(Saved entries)
>>>

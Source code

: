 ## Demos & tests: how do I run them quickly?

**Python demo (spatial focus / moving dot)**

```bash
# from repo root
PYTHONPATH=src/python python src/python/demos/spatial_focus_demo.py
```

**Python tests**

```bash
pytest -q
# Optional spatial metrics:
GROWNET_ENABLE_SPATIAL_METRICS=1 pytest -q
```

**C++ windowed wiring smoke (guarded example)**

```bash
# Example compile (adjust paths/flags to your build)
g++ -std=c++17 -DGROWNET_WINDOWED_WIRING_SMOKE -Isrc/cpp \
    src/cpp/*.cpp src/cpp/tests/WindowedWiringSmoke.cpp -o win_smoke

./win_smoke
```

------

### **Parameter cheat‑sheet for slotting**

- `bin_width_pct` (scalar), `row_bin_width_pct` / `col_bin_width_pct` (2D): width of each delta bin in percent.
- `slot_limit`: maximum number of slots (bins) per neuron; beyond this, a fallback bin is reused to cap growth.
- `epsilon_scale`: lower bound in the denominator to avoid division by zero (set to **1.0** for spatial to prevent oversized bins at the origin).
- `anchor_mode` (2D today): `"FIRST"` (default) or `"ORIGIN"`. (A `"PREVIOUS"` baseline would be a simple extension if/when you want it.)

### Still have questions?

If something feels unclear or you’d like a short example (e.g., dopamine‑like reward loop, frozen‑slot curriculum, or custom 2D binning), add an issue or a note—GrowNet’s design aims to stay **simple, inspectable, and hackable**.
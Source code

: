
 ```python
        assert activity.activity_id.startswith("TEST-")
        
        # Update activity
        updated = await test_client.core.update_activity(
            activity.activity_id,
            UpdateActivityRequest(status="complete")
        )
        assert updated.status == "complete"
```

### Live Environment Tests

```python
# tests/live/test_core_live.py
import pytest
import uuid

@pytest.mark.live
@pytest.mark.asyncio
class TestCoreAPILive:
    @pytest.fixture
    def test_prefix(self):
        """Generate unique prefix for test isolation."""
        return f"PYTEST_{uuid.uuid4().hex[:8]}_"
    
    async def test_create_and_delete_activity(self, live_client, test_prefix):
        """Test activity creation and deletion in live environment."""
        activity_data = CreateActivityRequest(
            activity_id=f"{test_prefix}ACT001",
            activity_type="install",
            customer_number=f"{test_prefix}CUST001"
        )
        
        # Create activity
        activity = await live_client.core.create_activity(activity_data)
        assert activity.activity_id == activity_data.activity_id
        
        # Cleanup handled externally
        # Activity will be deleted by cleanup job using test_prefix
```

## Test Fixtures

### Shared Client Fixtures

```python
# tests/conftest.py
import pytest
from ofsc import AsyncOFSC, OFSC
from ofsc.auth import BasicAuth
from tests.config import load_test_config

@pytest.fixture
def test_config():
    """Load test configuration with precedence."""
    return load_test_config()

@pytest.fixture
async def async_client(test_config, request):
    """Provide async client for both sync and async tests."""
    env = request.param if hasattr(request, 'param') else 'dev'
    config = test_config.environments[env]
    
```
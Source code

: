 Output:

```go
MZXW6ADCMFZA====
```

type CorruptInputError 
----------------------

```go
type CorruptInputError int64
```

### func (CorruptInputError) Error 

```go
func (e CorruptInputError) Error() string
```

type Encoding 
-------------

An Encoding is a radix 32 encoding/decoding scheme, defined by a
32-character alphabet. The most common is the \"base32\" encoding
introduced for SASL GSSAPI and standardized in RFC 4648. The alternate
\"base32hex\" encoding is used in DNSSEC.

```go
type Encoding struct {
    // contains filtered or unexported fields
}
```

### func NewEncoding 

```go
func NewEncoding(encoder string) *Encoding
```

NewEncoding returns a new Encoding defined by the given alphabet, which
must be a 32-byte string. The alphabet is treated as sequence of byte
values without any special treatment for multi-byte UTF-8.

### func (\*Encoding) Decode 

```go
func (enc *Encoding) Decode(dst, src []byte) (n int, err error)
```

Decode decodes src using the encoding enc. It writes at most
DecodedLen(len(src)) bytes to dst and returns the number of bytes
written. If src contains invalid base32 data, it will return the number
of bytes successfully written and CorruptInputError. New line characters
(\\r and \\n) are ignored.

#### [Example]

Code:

<<<

▶ _WORK TASK_: Which lines of the records above contain the word "mark"? Show each of them.

▶ _SOLUTION_:
@pytest.mark.live
@pytest.mark.asyncio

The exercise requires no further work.